[What to do]: Please return every line below that contains the string "false".

[Records supplied]:

________

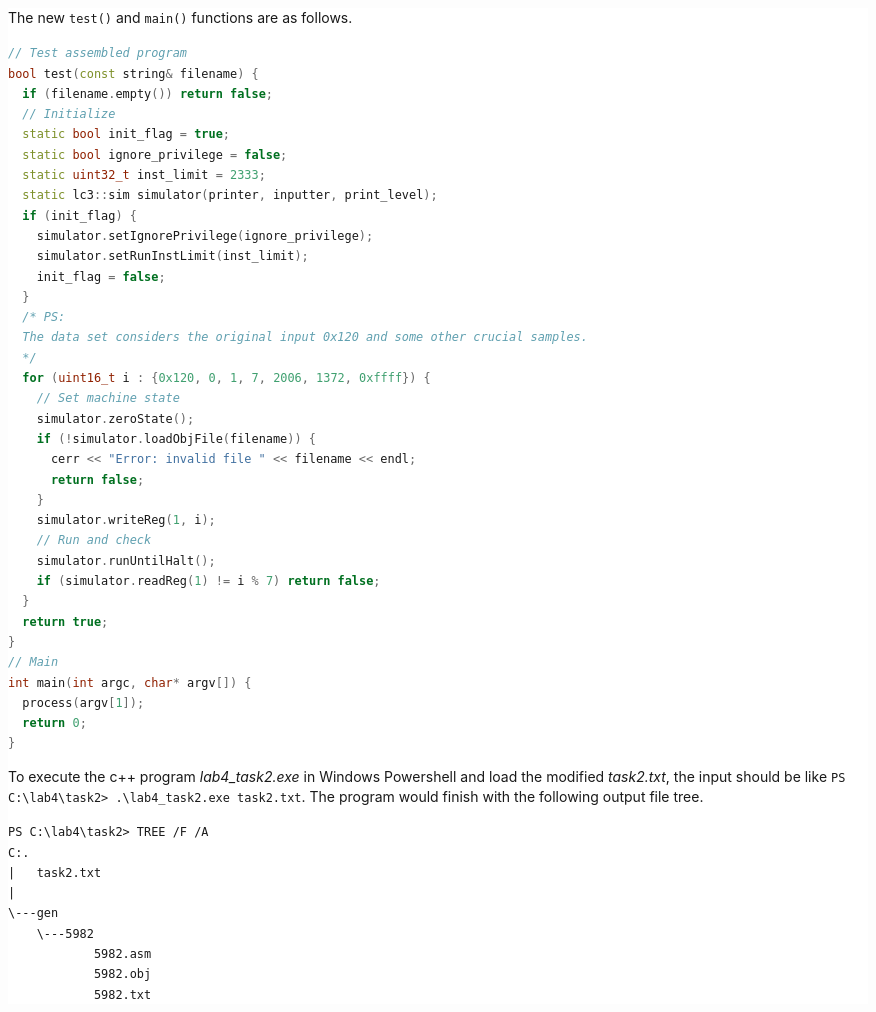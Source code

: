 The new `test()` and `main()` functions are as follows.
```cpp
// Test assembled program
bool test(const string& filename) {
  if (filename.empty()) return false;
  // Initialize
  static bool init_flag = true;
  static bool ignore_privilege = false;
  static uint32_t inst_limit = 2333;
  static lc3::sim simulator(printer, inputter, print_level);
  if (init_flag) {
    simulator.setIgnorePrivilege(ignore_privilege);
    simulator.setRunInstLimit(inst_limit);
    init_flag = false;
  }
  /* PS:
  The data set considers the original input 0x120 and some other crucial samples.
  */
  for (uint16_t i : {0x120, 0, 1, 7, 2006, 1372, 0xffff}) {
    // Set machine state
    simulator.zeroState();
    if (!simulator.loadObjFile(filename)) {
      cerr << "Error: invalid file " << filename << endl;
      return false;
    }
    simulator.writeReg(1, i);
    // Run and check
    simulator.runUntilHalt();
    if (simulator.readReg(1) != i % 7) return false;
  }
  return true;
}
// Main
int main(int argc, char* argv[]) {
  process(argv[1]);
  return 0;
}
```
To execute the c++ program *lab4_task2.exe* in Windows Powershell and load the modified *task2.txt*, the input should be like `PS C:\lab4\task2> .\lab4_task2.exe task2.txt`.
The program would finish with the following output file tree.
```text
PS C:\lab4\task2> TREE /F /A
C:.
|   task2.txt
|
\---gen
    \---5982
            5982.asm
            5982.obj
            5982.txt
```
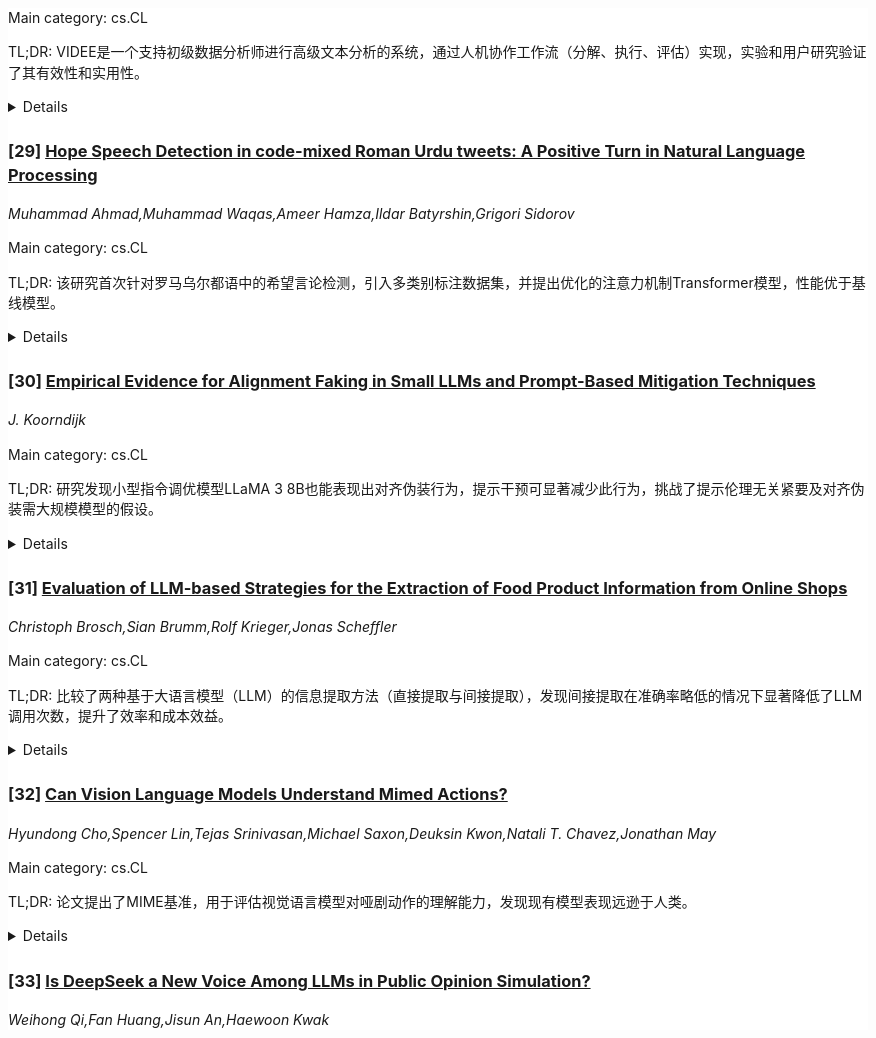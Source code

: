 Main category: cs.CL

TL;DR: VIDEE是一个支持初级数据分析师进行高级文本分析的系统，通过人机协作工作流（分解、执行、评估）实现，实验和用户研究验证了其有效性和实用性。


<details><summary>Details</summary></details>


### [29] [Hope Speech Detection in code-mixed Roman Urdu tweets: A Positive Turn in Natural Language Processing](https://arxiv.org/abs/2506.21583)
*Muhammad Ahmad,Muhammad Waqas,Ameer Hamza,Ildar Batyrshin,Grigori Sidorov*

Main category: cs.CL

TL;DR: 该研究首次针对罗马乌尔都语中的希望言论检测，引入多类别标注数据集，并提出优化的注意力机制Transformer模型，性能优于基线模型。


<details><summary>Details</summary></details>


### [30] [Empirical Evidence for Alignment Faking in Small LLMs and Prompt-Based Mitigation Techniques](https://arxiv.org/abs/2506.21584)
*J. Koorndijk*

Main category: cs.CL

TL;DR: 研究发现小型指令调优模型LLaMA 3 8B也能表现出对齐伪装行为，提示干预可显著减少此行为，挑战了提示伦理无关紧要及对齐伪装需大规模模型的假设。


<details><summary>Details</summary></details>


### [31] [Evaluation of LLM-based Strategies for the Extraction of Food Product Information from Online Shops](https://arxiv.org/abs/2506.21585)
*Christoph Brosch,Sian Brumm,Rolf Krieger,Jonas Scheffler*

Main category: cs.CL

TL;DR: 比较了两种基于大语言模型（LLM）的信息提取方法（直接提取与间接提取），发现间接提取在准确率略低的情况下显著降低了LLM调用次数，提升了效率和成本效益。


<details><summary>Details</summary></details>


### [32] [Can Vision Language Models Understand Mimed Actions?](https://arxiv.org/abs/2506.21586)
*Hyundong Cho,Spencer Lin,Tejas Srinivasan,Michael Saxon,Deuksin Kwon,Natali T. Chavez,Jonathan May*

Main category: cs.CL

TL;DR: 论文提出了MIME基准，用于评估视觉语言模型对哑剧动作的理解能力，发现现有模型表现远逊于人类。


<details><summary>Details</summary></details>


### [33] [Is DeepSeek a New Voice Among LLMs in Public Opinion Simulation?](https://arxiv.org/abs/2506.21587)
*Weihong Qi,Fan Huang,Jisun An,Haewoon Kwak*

________

[Result below]:
  if (filename.empty()) return false;
  static bool ignore_privilege = false;
    init_flag = false;
      return false;
    if (simulator.readReg(1) != i % 7) return false;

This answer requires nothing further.